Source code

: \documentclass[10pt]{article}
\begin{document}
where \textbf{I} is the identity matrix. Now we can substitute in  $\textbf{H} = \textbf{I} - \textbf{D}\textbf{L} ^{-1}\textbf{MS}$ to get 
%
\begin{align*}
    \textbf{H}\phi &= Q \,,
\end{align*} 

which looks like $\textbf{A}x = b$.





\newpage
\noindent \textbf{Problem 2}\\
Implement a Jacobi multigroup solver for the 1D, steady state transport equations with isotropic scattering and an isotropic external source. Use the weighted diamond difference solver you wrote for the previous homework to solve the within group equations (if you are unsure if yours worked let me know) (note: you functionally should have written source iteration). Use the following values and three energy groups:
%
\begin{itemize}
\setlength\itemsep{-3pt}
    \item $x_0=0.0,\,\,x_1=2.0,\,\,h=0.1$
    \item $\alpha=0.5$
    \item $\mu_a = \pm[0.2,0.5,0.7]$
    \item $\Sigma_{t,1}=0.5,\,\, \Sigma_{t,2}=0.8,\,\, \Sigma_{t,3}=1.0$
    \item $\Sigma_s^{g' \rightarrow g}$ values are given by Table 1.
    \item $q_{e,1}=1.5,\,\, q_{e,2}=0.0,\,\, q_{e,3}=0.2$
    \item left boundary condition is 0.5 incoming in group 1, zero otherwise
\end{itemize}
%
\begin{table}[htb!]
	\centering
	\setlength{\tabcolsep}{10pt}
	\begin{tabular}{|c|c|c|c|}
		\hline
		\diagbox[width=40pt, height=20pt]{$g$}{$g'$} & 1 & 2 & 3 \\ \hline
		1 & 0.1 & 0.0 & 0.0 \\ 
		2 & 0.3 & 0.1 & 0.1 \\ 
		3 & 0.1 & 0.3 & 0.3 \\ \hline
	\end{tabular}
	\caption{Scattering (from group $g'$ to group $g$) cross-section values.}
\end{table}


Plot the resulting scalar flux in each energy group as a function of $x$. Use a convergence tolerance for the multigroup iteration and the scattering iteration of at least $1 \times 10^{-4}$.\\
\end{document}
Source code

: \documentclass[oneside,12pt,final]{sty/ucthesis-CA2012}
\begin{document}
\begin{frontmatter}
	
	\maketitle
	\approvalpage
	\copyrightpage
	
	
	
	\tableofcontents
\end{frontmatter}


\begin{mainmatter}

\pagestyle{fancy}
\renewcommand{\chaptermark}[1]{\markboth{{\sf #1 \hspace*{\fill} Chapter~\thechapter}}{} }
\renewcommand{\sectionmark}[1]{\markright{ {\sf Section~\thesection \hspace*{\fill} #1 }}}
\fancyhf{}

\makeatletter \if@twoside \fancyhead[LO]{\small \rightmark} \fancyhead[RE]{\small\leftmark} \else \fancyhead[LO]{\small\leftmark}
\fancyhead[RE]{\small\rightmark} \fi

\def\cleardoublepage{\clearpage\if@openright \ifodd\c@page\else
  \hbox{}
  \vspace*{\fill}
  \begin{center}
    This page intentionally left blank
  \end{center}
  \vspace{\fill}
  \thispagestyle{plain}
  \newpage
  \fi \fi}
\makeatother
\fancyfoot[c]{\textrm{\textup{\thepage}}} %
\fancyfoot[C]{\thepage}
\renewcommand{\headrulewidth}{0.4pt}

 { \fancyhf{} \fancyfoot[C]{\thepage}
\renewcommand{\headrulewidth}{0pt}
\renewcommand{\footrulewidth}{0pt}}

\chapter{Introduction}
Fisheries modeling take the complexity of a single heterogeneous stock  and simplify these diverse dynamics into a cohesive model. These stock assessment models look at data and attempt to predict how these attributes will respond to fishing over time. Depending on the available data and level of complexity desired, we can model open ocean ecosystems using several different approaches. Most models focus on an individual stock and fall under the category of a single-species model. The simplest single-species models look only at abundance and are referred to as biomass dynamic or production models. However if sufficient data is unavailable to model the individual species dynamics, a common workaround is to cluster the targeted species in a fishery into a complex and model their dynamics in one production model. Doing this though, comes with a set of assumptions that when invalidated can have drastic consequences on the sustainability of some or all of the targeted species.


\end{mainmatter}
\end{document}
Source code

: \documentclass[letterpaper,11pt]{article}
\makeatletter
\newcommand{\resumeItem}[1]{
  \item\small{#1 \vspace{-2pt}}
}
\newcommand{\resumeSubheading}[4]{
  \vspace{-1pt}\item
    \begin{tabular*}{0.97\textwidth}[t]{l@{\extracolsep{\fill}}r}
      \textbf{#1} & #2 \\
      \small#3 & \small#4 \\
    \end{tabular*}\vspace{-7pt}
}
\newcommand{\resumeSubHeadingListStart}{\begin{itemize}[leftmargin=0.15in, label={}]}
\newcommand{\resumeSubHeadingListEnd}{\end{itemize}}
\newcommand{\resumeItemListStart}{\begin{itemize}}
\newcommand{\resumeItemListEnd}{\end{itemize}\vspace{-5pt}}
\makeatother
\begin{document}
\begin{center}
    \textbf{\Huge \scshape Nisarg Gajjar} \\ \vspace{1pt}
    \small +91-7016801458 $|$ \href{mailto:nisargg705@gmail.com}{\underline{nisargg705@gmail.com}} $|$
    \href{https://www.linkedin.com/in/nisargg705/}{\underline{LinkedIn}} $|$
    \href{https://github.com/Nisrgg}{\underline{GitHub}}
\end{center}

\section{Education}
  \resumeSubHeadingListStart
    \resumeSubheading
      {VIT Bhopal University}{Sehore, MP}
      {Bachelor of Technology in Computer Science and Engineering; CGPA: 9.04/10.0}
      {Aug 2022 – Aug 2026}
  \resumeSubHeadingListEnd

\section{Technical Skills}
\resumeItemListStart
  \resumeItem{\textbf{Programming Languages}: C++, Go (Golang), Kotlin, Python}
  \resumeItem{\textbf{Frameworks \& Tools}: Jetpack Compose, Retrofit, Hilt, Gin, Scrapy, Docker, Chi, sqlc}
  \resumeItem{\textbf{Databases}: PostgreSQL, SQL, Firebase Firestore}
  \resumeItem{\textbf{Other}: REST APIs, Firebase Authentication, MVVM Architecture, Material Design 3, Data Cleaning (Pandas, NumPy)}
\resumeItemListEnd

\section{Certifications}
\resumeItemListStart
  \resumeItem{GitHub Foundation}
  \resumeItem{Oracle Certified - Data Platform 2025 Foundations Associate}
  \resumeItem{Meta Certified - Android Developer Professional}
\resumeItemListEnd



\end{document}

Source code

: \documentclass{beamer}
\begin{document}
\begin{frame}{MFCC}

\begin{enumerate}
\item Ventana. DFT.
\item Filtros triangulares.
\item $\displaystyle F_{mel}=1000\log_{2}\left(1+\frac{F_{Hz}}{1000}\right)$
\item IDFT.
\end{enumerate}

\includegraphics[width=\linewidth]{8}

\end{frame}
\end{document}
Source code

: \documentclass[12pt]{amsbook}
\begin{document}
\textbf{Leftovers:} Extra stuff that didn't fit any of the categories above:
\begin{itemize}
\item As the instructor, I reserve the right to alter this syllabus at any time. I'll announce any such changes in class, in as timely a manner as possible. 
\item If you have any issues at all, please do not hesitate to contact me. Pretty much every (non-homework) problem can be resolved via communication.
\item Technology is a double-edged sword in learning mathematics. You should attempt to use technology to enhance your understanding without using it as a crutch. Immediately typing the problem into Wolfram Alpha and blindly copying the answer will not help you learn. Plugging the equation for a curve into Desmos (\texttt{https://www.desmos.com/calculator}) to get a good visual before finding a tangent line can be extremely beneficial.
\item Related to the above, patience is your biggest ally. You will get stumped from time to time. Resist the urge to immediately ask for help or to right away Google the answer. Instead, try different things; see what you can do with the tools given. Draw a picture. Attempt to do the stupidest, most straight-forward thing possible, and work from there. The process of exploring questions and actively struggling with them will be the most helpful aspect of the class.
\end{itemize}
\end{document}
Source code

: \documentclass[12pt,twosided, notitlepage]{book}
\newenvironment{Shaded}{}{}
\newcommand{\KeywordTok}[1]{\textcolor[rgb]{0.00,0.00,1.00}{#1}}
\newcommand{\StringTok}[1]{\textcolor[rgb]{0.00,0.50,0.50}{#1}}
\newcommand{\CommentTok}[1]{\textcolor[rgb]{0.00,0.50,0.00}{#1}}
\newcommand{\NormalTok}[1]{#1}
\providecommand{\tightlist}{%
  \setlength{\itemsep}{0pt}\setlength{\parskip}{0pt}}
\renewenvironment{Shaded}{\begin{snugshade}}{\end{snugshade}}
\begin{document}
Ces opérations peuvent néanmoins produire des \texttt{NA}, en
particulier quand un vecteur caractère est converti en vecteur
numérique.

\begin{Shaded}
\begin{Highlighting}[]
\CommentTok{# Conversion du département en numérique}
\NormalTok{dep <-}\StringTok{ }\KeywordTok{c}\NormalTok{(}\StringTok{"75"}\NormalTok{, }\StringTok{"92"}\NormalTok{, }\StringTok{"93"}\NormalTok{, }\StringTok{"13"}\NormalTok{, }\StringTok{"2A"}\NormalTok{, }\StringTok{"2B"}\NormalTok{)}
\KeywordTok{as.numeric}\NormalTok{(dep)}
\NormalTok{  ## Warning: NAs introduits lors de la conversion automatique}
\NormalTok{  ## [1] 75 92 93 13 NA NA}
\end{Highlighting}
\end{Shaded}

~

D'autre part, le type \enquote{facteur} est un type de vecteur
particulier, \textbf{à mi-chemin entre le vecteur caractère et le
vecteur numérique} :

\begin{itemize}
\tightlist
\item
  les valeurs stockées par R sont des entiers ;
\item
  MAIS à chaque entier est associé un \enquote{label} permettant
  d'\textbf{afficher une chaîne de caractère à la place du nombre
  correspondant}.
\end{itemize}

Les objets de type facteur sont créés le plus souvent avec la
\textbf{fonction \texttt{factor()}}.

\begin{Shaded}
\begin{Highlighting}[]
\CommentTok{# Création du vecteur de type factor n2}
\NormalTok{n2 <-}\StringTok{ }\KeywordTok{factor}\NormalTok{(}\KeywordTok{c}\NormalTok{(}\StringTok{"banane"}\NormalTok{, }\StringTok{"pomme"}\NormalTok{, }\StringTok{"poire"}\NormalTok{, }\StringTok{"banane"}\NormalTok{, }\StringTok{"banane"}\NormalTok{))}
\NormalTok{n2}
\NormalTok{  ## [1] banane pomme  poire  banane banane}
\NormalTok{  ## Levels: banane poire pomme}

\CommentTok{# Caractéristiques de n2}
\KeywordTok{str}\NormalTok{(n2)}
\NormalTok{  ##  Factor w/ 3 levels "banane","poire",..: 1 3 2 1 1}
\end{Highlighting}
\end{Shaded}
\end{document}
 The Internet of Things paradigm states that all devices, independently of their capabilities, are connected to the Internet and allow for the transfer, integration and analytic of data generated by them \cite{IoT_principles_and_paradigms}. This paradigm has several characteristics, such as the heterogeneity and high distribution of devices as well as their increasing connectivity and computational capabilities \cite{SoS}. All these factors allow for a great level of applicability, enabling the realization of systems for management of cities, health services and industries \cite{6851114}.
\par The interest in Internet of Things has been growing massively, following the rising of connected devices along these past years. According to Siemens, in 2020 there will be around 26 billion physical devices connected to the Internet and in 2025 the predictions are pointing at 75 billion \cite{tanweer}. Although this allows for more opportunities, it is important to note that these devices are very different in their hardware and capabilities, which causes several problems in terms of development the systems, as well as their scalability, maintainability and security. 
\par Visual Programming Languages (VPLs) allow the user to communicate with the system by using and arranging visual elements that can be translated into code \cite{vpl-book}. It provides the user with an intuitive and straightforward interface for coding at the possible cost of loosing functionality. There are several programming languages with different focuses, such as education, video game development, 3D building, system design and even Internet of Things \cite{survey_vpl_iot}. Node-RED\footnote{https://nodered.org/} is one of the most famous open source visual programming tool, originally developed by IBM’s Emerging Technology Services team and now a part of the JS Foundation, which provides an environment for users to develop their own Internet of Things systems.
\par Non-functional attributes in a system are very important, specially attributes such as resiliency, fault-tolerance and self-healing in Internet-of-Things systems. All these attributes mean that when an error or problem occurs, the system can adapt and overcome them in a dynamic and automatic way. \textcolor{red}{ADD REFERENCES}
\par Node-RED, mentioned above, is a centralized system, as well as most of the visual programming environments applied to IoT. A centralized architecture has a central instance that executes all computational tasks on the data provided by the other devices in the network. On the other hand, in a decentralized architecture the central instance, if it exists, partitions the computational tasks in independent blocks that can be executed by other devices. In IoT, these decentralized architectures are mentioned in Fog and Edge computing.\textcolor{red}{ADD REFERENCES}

--- --- ---

Above are the records; report each line in them that includes the word "else".

\makeatletter \if@twoside \fancyhead[LO]{\small \rightmark} \fancyhead[RE]{\small\leftmark} \else \fancyhead[LO]{\small\leftmark}
\def\cleardoublepage{\clearpage\if@openright \ifodd\c@page\else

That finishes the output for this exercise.